All and all (all in all?), there're some interesting problems, and something's there, but I don't think this particular effort has much interest for me.
I skipped the last Ignite on the premise that I'd see the best of them here anyway, I'm excited to see how it goes.
Hmm, he's an energetic speaker, But Is It Art? Seems like he's completely missing the point.
At least he mentioned LOLcats.
This guy knows how to make some complex looking graphs. If you're going to have a pirate theme though, it needs to be on more than just the first slide.
Are online relationships real? Are webpages pages?
Nice quote: "The medium is the relationship"
The cynical take-away message is: make lots of friends, maybe some will come in handy later.
Enjoyable.
Unfair simplification: stop making stuff for TV or the web, switch to mobile phones.
Great slide style- each one is both sides of a flash card, a simple phrase on one side, the details (with cute cartoon and sample phrase) on the other.
VC overview from a UW MBA student.
Meet random people for lunch near you.
A crusade against boredom using everyday object.
Definitely the highlight of the Ignite talks.
Another great lunch. This time talk centered around politics and urban planning.
Ah JibJab. I'm still not clear on why their cartoons get so much press.
It's a much older company than I thought, and has expanded and contracted.
Their new "Starring You!" service is genius brilliant- and he presented it in a really great way, where he led us to the idea in such a way that I bet most of the audience came up with the idea before he explicitly described it.
He was videoconferencing in from his bed, diagnosed with terminal (?) colon cancer.
25 staples, dang.
Useful knowledge- podcasts are too intellectually challenging, TV is better for passive viewing when weak. Also, no mojitos with painkillers. Or maybe one.
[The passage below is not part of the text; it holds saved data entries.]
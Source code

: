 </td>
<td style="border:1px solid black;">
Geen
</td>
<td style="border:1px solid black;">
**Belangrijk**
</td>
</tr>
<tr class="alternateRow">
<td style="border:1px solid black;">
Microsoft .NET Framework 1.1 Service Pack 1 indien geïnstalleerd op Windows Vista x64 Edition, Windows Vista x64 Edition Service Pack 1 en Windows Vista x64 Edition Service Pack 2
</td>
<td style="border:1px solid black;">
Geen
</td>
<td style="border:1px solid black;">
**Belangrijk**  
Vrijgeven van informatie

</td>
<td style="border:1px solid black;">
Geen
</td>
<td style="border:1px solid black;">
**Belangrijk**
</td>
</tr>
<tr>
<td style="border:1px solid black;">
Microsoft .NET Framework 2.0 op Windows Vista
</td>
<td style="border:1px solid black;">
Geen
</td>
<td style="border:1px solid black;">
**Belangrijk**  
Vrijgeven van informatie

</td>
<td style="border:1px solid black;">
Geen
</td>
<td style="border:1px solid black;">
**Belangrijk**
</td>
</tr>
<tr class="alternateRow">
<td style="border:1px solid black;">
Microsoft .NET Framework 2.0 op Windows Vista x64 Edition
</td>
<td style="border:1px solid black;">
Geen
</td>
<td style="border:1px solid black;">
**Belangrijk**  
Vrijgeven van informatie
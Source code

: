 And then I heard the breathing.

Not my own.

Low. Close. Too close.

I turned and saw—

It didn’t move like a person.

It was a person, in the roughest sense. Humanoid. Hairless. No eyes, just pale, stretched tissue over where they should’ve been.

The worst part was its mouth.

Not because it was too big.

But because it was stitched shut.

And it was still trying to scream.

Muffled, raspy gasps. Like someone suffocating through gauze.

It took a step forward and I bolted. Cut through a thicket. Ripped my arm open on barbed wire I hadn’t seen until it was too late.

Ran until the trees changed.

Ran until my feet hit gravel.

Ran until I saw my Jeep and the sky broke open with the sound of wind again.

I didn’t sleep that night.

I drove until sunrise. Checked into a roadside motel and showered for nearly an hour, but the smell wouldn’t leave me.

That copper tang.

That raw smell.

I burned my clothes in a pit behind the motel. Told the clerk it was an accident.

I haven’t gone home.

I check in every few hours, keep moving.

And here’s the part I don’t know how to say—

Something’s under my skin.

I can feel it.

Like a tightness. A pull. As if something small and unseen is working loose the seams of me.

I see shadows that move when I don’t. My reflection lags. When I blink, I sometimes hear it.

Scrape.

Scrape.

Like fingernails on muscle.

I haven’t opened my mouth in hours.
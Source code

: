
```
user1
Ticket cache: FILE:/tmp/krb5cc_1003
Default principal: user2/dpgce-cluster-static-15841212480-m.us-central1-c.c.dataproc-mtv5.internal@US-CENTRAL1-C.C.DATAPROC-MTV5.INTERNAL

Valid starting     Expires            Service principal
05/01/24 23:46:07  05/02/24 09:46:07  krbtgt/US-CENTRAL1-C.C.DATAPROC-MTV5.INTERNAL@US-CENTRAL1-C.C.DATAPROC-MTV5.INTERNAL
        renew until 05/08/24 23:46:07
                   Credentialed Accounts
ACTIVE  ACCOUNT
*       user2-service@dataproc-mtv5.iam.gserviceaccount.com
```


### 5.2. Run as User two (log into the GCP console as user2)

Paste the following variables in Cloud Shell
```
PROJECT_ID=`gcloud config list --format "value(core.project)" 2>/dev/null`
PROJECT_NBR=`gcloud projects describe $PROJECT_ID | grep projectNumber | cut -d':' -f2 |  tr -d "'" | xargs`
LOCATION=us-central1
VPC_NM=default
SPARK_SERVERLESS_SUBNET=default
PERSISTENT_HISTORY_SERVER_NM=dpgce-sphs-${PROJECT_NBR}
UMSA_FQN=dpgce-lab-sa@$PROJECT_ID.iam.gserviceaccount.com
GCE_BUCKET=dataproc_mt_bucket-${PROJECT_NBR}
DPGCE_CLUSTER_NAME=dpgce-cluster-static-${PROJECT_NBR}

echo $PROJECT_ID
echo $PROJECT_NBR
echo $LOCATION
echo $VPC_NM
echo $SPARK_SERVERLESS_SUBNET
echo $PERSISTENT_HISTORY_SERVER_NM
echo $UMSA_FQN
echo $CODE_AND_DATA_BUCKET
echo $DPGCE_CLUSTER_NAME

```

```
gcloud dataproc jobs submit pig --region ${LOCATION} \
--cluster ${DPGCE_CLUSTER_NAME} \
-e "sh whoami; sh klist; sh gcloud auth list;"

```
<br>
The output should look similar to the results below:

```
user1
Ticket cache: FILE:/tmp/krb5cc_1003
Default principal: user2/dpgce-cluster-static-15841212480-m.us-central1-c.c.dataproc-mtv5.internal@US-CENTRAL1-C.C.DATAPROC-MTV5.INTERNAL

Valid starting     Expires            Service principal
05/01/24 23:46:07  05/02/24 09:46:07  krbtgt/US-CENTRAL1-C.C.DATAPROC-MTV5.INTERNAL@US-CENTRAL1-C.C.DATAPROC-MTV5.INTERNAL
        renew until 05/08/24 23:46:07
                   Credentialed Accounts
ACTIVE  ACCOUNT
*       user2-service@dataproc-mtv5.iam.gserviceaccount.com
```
Communications department at the U of W. Studies blogging.
She uses the word "squishy" more than normal.
This is the only full-length talk that I found totally useless. They clearly don't know the audience, and their academic study of blogging and podcasting seems lightyears behind CMS at MIT.
Funny moment at the end where the organizer called for Dave Winer to say something and he had left out of boredom (I just hacked on Apache instead).
Open sourcing clean energy, passive energy acquisition maybe?
Free energy shure would make the world a wunderful place, yep. And it's slightly possible that somebody will figure it out by accident.
But more likely it'll be a fake that will then be lit on fire and burned.
If you do develop a fantastic free energy device, you should open source it. You'll still make money and people will believe you faster.
There's really good technologies out there right now, but everyone is under NDA. Just wait though.
Mostly thanks were given. A lot of them went to family, so another
rigged giveaway.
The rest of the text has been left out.